The plan is  to have the first of multiple buildings finished next year.

“It makes financial sense for the city and it’s also a great economic opportunity,” he said. “It will provide jobs, invigorate the local economy and support local agriculture.”

In concept, the new business park is expected to be a regional resource anchored by businesses and two educational institutions, Washington State University and Centralia College, according to the city’s website. It will serve as a long-term hub for ag and rural business, add hundreds of local jobs, and increase regional production and the value of food-related processing, manufacturing and packaging, according to backers.

Fournier said the campus, which will be similar in vision to a small port, should go out to bid and start construction early next year, and go online in late 2022.

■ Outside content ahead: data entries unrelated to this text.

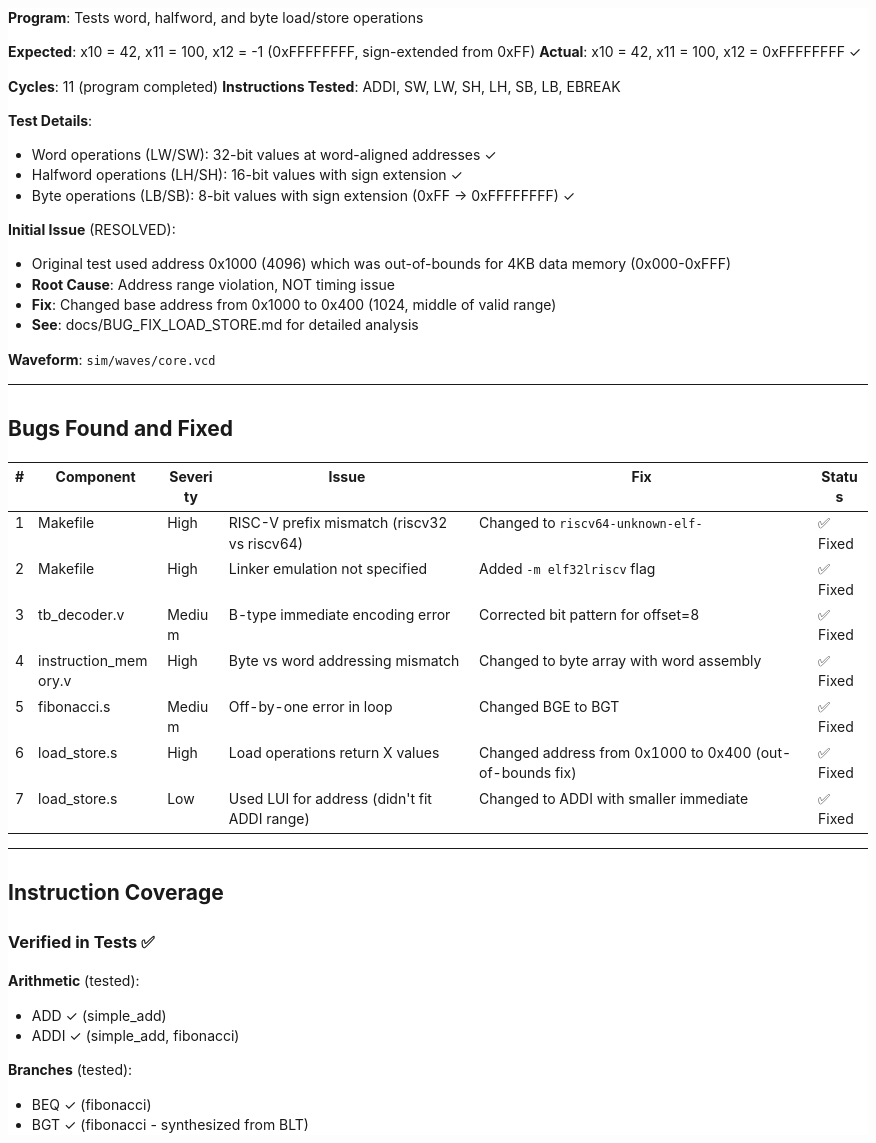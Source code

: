 **Program**: Tests word, halfword, and byte load/store operations

**Expected**: x10 = 42, x11 = 100, x12 = -1 (0xFFFFFFFF, sign-extended from 0xFF)
**Actual**: x10 = 42, x11 = 100, x12 = 0xFFFFFFFF ✓

**Cycles**: 11 (program completed)
**Instructions Tested**: ADDI, SW, LW, SH, LH, SB, LB, EBREAK

**Test Details**:
- Word operations (LW/SW): 32-bit values at word-aligned addresses ✓
- Halfword operations (LH/SH): 16-bit values with sign extension ✓
- Byte operations (LB/SB): 8-bit values with sign extension (0xFF → 0xFFFFFFFF) ✓

**Initial Issue** (RESOLVED):
- Original test used address 0x1000 (4096) which was out-of-bounds for 4KB data memory (0x000-0xFFF)
- **Root Cause**: Address range violation, NOT timing issue
- **Fix**: Changed base address from 0x1000 to 0x400 (1024, middle of valid range)
- **See**: docs/BUG_FIX_LOAD_STORE.md for detailed analysis

**Waveform**: `sim/waves/core.vcd`

---

## Bugs Found and Fixed

| # | Component | Severity | Issue | Fix | Status |
|---|-----------|----------|-------|-----|--------|
| 1 | Makefile | High | RISC-V prefix mismatch (riscv32 vs riscv64) | Changed to `riscv64-unknown-elf-` | ✅ Fixed |
| 2 | Makefile | High | Linker emulation not specified | Added `-m elf32lriscv` flag | ✅ Fixed |
| 3 | tb_decoder.v | Medium | B-type immediate encoding error | Corrected bit pattern for offset=8 | ✅ Fixed |
| 4 | instruction_memory.v | High | Byte vs word addressing mismatch | Changed to byte array with word assembly | ✅ Fixed |
| 5 | fibonacci.s | Medium | Off-by-one error in loop | Changed BGE to BGT | ✅ Fixed |
| 6 | load_store.s | High | Load operations return X values | Changed address from 0x1000 to 0x400 (out-of-bounds fix) | ✅ Fixed |
| 7 | load_store.s | Low | Used LUI for address (didn't fit ADDI range) | Changed to ADDI with smaller immediate | ✅ Fixed |

---

## Instruction Coverage

### Verified in Tests ✅

**Arithmetic** (tested):
- ADD ✓ (simple_add)
- ADDI ✓ (simple_add, fibonacci)

**Branches** (tested):
- BEQ ✓ (fibonacci)
- BGT ✓ (fibonacci - synthesized from BLT)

“Since conception, the really exciting thing is that we have three tenants who are ready to sign a letter of commitment to be at the park and allow for these processes to get started, and we’re working on a whole ‘other building,” said Aslan Meade, director of strategic alliances with Thurston EDC, adding: “It will be (about) embedding some of these workforce training and business technical services in the rural population.”

Meade said they’ve already invested about $600,000 to extend the city’s sewer and water infrastructure to the site.

He also said there has been a lot of local business leadership leading this charge. He expects the businesses that use the space to be local.

“It’s like there’s this commitment to take Tenino to a new level,” he said.

Meade said the idea originally stemmed from a 2012 industries cluster study that  identified food production as the top employer in the south Thurston County area. This project, he said, has been a partnership with the City of Tenino from the start.

Questions started arising as to how to grow the economy and support agriculture, and the business park was identified as a possible solution to house multiple different jurisdictions, programs and businesses to do just that.

Thurston EDC Executive Director Michael Cade said securing the final funding for the project is a significant development.

“It was really a phenomenal vision of partners that work together in that part of the economy,” he said, describing the cooperative nature of work. “We’ll recruit businesses and industries there, we’ll work with our partners to make sure there’s every opportunity for workforce training and a variety of other things.”

Meade said surveying work is complete and they’re in the design phase of the project.